[QST] Question about "global_load" code in "cutlass/arch/memory.h"
The "global_load" function is used to copy data in global memory to a local array(maybe in registers). For examples:
template <typename AccessType>
struct global_load<AccessType,
16,
CacheOperation::Always
> {
CUTLASS_DEVICE
global_load(AccessType &D, void const *ptr, bool pred_guard) {
uint4 &data = reinterpret_cast<uint4 &>(D);
asm volatile(
"{\n"
" .reg .pred p;\n"
" setp.ne.b32 p, %5, 0;\n"
" mov.b32 %0, %6;\n"
" mov.b32 %1, %7;\n"
" mov.b32 %2, %8;\n"
" mov.b32 %3, %9;\n"
" @p ld.global.lu.v4.u32 {%0, %1, %2, %3}, [%4];\n"
"}\n"
: "=r"(data.x), "=r"(data.y), "=r"(data.z), "=r"(data.w)

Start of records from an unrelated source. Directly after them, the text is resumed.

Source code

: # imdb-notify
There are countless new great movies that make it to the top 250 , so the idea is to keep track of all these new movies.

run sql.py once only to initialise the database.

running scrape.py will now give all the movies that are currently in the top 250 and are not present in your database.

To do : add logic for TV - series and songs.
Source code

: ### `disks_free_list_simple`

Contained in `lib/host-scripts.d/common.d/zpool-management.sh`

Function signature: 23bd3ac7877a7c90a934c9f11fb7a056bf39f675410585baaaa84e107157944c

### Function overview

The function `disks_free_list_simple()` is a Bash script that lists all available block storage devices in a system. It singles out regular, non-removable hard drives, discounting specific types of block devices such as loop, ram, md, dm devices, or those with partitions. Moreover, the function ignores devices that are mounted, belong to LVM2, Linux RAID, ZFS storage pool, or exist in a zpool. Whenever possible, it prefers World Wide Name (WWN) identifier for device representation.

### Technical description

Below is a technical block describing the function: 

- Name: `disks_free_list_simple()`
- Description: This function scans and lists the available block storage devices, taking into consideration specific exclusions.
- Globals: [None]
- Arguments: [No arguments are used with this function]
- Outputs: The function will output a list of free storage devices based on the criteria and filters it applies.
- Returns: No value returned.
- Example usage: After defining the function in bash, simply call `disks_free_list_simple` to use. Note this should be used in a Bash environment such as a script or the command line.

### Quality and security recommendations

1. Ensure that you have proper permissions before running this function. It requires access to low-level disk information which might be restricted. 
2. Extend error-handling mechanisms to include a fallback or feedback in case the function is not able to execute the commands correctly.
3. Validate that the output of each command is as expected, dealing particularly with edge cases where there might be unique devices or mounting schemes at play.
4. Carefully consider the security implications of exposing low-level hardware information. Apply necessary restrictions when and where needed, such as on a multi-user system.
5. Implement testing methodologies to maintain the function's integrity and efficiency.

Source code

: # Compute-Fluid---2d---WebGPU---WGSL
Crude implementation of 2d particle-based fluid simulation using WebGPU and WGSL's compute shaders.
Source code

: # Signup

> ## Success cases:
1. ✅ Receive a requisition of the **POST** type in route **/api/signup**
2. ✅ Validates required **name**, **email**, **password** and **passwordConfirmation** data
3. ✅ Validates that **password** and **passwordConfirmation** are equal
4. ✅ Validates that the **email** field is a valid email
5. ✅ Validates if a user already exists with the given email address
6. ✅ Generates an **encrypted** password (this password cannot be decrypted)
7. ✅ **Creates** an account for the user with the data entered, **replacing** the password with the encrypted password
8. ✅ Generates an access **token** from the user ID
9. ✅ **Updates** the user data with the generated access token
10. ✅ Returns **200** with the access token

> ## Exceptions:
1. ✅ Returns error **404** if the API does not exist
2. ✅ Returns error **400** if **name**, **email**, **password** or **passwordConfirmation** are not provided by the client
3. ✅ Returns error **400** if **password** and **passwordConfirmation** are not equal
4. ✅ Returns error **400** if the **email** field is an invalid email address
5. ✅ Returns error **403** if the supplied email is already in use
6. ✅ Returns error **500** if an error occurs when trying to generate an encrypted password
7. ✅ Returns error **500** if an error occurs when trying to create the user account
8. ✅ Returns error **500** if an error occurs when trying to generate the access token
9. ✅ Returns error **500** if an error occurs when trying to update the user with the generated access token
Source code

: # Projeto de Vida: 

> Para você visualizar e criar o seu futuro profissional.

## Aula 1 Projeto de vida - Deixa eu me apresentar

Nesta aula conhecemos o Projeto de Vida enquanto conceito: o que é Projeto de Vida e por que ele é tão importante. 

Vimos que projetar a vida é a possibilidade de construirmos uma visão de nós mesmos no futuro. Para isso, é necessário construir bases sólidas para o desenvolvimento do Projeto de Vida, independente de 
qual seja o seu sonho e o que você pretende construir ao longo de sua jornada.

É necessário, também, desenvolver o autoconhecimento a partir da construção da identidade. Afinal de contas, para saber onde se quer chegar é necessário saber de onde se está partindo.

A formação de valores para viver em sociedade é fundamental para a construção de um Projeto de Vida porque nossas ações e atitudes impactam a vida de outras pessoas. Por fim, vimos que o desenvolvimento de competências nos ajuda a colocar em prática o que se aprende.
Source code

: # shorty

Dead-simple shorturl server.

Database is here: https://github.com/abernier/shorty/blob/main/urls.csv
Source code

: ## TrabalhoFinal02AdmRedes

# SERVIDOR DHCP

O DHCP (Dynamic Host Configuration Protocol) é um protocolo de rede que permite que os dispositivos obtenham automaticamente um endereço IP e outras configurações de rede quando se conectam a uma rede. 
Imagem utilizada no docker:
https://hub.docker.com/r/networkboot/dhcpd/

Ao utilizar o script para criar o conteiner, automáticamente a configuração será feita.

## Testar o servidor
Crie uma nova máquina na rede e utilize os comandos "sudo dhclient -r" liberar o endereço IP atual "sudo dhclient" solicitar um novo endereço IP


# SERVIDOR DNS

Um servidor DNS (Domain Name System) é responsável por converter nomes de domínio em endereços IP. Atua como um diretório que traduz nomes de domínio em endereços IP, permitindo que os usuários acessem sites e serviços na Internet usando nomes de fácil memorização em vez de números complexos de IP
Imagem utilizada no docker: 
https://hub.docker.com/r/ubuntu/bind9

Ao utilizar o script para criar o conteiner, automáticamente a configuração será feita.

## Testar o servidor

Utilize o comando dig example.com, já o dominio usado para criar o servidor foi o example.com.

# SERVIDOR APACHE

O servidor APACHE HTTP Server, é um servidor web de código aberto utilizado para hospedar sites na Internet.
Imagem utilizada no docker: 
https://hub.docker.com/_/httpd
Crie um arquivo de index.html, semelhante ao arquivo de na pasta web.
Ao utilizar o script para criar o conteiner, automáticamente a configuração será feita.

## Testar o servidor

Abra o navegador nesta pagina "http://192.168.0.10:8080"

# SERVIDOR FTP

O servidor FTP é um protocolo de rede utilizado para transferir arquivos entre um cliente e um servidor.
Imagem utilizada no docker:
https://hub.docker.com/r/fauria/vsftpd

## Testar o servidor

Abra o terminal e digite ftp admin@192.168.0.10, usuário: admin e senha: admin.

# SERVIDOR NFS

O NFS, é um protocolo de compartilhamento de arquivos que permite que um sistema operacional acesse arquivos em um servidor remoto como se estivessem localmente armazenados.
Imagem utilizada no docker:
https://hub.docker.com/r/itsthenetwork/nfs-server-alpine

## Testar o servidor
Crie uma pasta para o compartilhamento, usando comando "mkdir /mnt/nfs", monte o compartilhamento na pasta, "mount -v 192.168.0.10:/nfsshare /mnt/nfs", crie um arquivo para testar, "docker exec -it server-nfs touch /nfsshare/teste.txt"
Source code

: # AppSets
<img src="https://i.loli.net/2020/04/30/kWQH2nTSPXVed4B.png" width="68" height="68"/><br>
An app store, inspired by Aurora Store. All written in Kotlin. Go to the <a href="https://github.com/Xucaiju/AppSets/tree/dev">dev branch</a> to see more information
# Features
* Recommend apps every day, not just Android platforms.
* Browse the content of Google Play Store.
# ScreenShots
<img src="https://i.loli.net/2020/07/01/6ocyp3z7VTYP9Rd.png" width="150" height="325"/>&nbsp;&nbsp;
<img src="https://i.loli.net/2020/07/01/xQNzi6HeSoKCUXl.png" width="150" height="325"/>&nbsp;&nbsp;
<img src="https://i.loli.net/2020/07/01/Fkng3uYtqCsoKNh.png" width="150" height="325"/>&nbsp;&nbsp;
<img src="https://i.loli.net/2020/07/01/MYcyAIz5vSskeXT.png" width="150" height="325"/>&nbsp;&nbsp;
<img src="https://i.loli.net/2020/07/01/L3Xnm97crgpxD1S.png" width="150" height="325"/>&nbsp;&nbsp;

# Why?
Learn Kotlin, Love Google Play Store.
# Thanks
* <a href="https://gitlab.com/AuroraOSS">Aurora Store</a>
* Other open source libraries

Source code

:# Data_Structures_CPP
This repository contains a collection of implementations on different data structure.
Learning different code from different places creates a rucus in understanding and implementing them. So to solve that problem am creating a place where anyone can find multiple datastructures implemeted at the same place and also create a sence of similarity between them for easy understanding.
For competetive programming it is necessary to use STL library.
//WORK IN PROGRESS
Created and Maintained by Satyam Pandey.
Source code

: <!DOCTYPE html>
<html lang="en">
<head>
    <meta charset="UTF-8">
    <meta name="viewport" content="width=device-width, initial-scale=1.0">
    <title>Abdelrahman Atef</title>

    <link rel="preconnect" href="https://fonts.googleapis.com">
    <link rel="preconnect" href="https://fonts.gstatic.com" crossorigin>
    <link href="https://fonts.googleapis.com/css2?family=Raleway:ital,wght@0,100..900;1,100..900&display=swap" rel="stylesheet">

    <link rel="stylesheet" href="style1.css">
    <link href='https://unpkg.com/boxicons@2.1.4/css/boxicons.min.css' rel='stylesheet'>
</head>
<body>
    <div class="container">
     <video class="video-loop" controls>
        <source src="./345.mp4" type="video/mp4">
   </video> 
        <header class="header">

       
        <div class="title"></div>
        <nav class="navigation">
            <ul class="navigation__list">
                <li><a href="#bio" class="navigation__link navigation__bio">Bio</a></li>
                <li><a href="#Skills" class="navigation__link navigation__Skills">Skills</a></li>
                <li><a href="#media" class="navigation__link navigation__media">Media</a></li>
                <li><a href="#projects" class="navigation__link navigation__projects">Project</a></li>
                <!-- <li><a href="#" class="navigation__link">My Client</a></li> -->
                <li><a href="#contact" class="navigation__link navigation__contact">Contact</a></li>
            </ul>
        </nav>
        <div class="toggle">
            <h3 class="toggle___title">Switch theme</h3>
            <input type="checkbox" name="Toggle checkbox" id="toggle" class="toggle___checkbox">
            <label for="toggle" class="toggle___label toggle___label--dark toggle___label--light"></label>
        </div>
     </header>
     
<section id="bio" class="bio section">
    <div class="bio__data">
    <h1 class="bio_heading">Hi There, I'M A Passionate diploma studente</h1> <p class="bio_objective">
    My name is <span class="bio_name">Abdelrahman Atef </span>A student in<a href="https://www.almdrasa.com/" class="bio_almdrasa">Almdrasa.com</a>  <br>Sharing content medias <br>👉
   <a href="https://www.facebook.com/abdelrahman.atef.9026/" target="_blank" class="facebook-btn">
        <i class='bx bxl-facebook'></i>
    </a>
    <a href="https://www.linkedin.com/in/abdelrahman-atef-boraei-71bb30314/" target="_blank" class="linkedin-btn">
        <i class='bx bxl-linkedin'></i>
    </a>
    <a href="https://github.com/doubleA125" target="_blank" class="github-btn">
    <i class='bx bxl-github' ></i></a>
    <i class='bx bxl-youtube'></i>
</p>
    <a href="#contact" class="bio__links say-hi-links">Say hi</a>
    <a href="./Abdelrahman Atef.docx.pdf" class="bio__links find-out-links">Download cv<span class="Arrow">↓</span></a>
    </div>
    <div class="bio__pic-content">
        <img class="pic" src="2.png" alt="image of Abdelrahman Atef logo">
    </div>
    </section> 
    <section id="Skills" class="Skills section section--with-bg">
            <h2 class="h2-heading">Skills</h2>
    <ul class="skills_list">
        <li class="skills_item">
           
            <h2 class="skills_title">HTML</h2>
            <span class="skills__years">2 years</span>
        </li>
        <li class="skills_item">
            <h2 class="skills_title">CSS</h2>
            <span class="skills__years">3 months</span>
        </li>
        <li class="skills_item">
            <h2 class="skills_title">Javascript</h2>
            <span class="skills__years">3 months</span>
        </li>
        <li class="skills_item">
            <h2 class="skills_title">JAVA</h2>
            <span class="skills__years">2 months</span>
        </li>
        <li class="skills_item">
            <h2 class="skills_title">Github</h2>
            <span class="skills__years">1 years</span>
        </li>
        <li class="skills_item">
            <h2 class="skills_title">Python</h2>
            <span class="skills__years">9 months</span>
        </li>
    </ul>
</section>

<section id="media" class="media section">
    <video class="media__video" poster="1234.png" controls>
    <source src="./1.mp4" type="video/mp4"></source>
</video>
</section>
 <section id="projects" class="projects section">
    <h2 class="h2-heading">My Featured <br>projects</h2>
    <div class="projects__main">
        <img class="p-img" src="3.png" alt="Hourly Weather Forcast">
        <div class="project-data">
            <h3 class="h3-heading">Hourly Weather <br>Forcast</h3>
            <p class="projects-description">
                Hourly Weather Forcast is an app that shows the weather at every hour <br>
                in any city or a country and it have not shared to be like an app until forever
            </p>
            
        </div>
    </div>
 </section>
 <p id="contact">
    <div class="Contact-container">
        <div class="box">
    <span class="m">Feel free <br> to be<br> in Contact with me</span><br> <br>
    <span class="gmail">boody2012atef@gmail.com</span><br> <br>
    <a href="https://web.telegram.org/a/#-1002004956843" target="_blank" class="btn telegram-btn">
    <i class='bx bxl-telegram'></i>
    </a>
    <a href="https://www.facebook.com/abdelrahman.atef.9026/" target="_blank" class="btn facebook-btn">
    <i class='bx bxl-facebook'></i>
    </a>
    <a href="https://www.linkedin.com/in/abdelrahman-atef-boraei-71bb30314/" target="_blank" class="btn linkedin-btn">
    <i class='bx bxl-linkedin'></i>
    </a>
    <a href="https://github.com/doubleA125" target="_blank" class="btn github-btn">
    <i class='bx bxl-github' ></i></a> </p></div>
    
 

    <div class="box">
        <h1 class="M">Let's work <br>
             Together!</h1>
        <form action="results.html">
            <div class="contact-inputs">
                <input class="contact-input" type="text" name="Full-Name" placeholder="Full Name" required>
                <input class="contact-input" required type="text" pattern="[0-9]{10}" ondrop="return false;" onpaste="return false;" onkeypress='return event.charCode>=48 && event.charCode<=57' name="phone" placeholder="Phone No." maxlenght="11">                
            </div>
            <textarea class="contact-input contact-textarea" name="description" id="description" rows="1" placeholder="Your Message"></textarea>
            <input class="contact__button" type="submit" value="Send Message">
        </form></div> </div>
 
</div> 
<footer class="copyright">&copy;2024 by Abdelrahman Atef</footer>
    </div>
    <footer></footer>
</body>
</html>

: "l"(ptr), "r"((int)pred_guard), "r"(data.x), "r"(data.y), "r"(data.z), "r"(data.w));
}
};
The code above in "memory.h" seems to load the target data to registers(%6,%7,%8,%9) first, and then move the value of registers(%6,%7,%8,%9) to registers(%0, %1, %2, %3). Then load the source data(ptr) in global memory to registers(%0, %1, %2, %3), and write these values to the target data at last.
My question is what are the registers(%6,%7,%8,%9) and these "mov" instructions used for? It seems that I can load source data to registers(%0,%1,%2, %3) directly like this:
template <typename AccessType>
struct global_load<AccessType, 16, CacheOperation::Always> {
__device__ global_load(AccessType &D, void const *ptr, bool pred_guard) {
uint4 &data = reinterpret_cast<uint4 &>(D);
asm volatile(
"{\n"
" .reg .pred p;\n"
" setp.ne.b32 p, %5, 0;\n"
" @p ld.global.v4.u32 {%0, %1, %2, %3}, [%4];\n"
"}\n"
: "=r"(data.x), "=r"(data.y), "=r"(data.z), "=r"(data.w)
: "l"(ptr), "r"((int)pred_guard));
}
};
What are the considerations behind this?
I believe the CUTLASS version is for something like initialising.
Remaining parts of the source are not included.